* **What you are asked to do**: Reproduce the whole of the records exactly, and make sure no picture is carried into the result.

<<<<

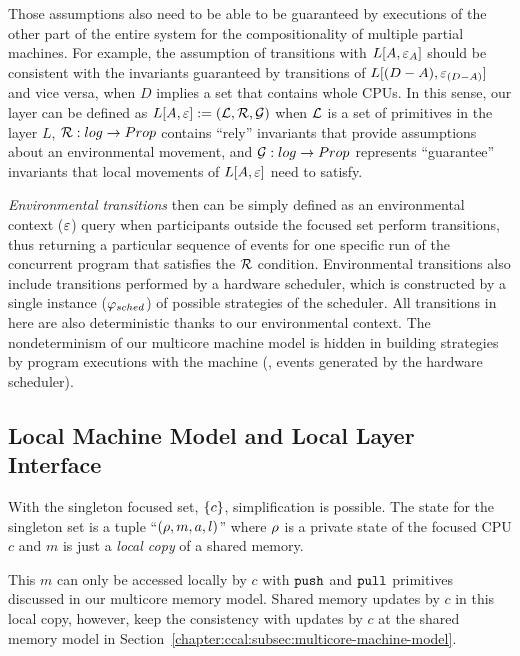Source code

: Those assumptions  also need to be able to be guaranteed by executions of the other part of the entire system for 
the compositionality of multiple partial machines.
For example, the assumption of transitions with $L[A, {\varepsilon}_{A}]$ should be consistent with the invariants guaranteed by transitions of $L[(D - A), {\varepsilon}_{(D-A)}]$ and vice versa, when $D$ implies a set that contains whole CPUs.
In this sense, our layer can be defined as
$L[A, {\varepsilon}] := (\mathcal{L}, \mathcal{R},\mathcal{G})$ when $\mathcal{L}$ is a set of primitives in the layer $L$,
$\mathcal{R} : log \rightarrow Prop$ contains  ``rely'' invariants that provide assumptions about an environmental movement,
and $\mathcal{G}: log \rightarrow Prop$ represents ``guarantee'' invariants that local movements of $L[A, {\varepsilon}]$ need to satisfy.

\emph{Environmental transitions} then can be simply defined as 
an environmental context (${\varepsilon}$) query when participants outside  the focused set perform transitions,
thus returning a particular sequence of events for one specific run of the concurrent program 
that satisfies the $\mathcal{R}$ condition.
Environmental transitions also include  transitions performed by 
a hardware scheduler, which is constructed by 
a single instance ($\varphi_{sched}$) of possible strategies of the scheduler.
All transitions in here are also deterministic thanks to our environmental context.
The nondeterminism of our multicore machine model is hidden in building strategies by
program executions with the machine (\eg, events generated by the hardware scheduler).

\subsection{Local Machine Model and Local Layer Interface}
\label{chapter:ccal:subsec:local-layer-interface}

With the singleton focused set, $\{c\}$, 
simplification is possible.
The state for the singleton set is a tuple ``$(\rho, m, a, l)$''
where $\rho$ is a private state of the focused CPU $c$
and $m$ is just a \emph{local copy} of a shared memory.


This $m$ can only be accessed locally by $c$ with  ${\mathrm{\texttt{push}}}$ and ${\mathrm{\texttt{pull}}}$ primitives discussed in our multicore memory model. 
Shared  memory updates by $c$ in this local copy, however, 
keep the consistency with 
 updates by $c$ at the shared memory model in
Section~\ref{chapter:ccal:subsec:multicore-machine-model}.


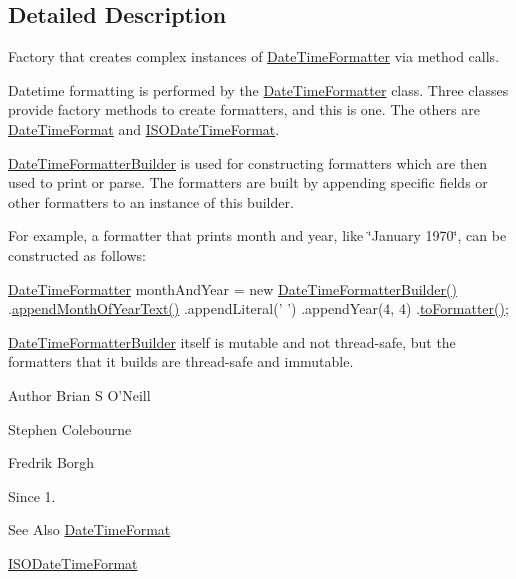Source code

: \subsection{Detailed Description}
Factory that creates complex instances of \hyperlink{classorg_1_1joda_1_1time_1_1format_1_1_date_time_formatter}{Date\-Time\-Formatter} via method calls. 

Datetime formatting is performed by the \hyperlink{classorg_1_1joda_1_1time_1_1format_1_1_date_time_formatter}{Date\-Time\-Formatter} class. Three classes provide factory methods to create formatters, and this is one. The others are \hyperlink{classorg_1_1joda_1_1time_1_1format_1_1_date_time_format}{Date\-Time\-Format} and \hyperlink{classorg_1_1joda_1_1time_1_1format_1_1_i_s_o_date_time_format}{I\-S\-O\-Date\-Time\-Format}. 

\hyperlink{classorg_1_1joda_1_1time_1_1format_1_1_date_time_formatter_builder}{Date\-Time\-Formatter\-Builder} is used for constructing formatters which are then used to print or parse. The formatters are built by appending specific fields or other formatters to an instance of this builder. 

For example, a formatter that prints month and year, like \char`\"{}\-January 1970\char`\"{}, can be constructed as follows\-: 


\begin{DoxyPre}
\hyperlink{classorg_1_1joda_1_1time_1_1format_1_1_date_time_formatter}{DateTimeFormatter} monthAndYear = new \hyperlink{classorg_1_1joda_1_1time_1_1format_1_1_date_time_formatter_builder_aec2c332fc9bcee66ccf7bc357f8d0f76}{DateTimeFormatterBuilder()}
    .\hyperlink{classorg_1_1joda_1_1time_1_1format_1_1_date_time_formatter_builder_adcb621002498d0aa796a008caee803d8}{appendMonthOfYearText()}
    .appendLiteral(' ')
    .appendYear(4, 4)
    .\hyperlink{classorg_1_1joda_1_1time_1_1format_1_1_date_time_formatter_builder_afacacf2fabd98cc9bdd841d4f603e825}{toFormatter()};
\end{DoxyPre}
 

\hyperlink{classorg_1_1joda_1_1time_1_1format_1_1_date_time_formatter_builder}{Date\-Time\-Formatter\-Builder} itself is mutable and not thread-\/safe, but the formatters that it builds are thread-\/safe and immutable.

\begin{DoxyAuthor}{Author}
Brian S O'Neill 

Stephen Colebourne 

Fredrik Borgh 
\end{DoxyAuthor}
\begin{DoxySince}{Since}
1. 
\end{DoxySince}
\begin{DoxySeeAlso}{See Also}
\hyperlink{classorg_1_1joda_1_1time_1_1format_1_1_date_time_format}{Date\-Time\-Format} 

\hyperlink{classorg_1_1joda_1_1time_1_1format_1_1_i_s_o_date_time_format}{I\-S\-O\-Date\-Time\-Format} 
\end{DoxySeeAlso}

>>>>

* **Answer**:
Source code

: Those assumptions  also need to be able to be guaranteed by executions of the other part of the entire system for 
the compositionality of multiple partial machines.
For example, the assumption of transitions with $L[A, {\varepsilon}_{A}]$ should be consistent with the invariants guaranteed by transitions of $L[(D - A), {\varepsilon}_{(D-A)}]$ and vice versa, when $D$ implies a set that contains whole CPUs.
In this sense, our layer can be defined as
$L[A, {\varepsilon}] := (\mathcal{L}, \mathcal{R},\mathcal{G})$ when $\mathcal{L}$ is a set of primitives in the layer $L$,
$\mathcal{R} : log \rightarrow Prop$ contains  ``rely'' invariants that provide assumptions about an environmental movement,
and $\mathcal{G}: log \rightarrow Prop$ represents ``guarantee'' invariants that local movements of $L[A, {\varepsilon}]$ need to satisfy.

\emph{Environmental transitions} then can be simply defined as 
an environmental context (${\varepsilon}$) query when participants outside  the focused set perform transitions,
thus returning a particular sequence of events for one specific run of the concurrent program 
that satisfies the $\mathcal{R}$ condition.
Environmental transitions also include  transitions performed by 
a hardware scheduler, which is constructed by 
a single instance ($\varphi_{sched}$) of possible strategies of the scheduler.
All transitions in here are also deterministic thanks to our environmental context.
The nondeterminism of our multicore machine model is hidden in building strategies by
program executions with the machine (\eg, events generated by the hardware scheduler).

\subsection{Local Machine Model and Local Layer Interface}
\label{chapter:ccal:subsec:local-layer-interface}

With the singleton focused set, $\{c\}$, 
simplification is possible.
The state for the singleton set is a tuple ``$(\rho, m, a, l)$''
where $\rho$ is a private state of the focused CPU $c$
and $m$ is just a \emph{local copy} of a shared memory.


This $m$ can only be accessed locally by $c$ with  ${\mathrm{\texttt{push}}}$ and ${\mathrm{\texttt{pull}}}$ primitives discussed in our multicore memory model. 
Shared  memory updates by $c$ in this local copy, however, 
keep the consistency with 
 updates by $c$ at the shared memory model in
Section~\ref{chapter:ccal:subsec:multicore-machine-model}.


Source code

: \subsection{Detailed Description}
Factory that creates complex instances of \hyperlink{classorg_1_1joda_1_1time_1_1format_1_1_date_time_formatter}{Date\-Time\-Formatter} via method calls. 

Datetime formatting is performed by the \hyperlink{classorg_1_1joda_1_1time_1_1format_1_1_date_time_formatter}{Date\-Time\-Formatter} class. Three classes provide factory methods to create formatters, and this is one. The others are \hyperlink{classorg_1_1joda_1_1time_1_1format_1_1_date_time_format}{Date\-Time\-Format} and \hyperlink{classorg_1_1joda_1_1time_1_1format_1_1_i_s_o_date_time_format}{I\-S\-O\-Date\-Time\-Format}. 

\hyperlink{classorg_1_1joda_1_1time_1_1format_1_1_date_time_formatter_builder}{Date\-Time\-Formatter\-Builder} is used for constructing formatters which are then used to print or parse. The formatters are built by appending specific fields or other formatters to an instance of this builder. 

For example, a formatter that prints month and year, like \char`\"{}\-January 1970\char`\"{}, can be constructed as follows\-: 


\begin{DoxyPre}
\hyperlink{classorg_1_1joda_1_1time_1_1format_1_1_date_time_formatter}{DateTimeFormatter} monthAndYear = new \hyperlink{classorg_1_1joda_1_1time_1_1format_1_1_date_time_formatter_builder_aec2c332fc9bcee66ccf7bc357f8d0f76}{DateTimeFormatterBuilder()}
    .\hyperlink{classorg_1_1joda_1_1time_1_1format_1_1_date_time_formatter_builder_adcb621002498d0aa796a008caee803d8}{appendMonthOfYearText()}
    .appendLiteral(' ')
    .appendYear(4, 4)
    .\hyperlink{classorg_1_1joda_1_1time_1_1format_1_1_date_time_formatter_builder_afacacf2fabd98cc9bdd841d4f603e825}{toFormatter()};
\end{DoxyPre}
 

\hyperlink{classorg_1_1joda_1_1time_1_1format_1_1_date_time_formatter_builder}{Date\-Time\-Formatter\-Builder} itself is mutable and not thread-\/safe, but the formatters that it builds are thread-\/safe and immutable.

\begin{DoxyAuthor}{Author}
Brian S O'Neill 

Stephen Colebourne 

Fredrik Borgh 
\end{DoxyAuthor}
\begin{DoxySince}{Since}
1. 
\end{DoxySince}
\begin{DoxySeeAlso}{See Also}
\hyperlink{classorg_1_1joda_1_1time_1_1format_1_1_date_time_format}{Date\-Time\-Format} 

\hyperlink{classorg_1_1joda_1_1time_1_1format_1_1_i_s_o_date_time_format}{I\-S\-O\-Date\-Time\-Format} 
\end{DoxySeeAlso}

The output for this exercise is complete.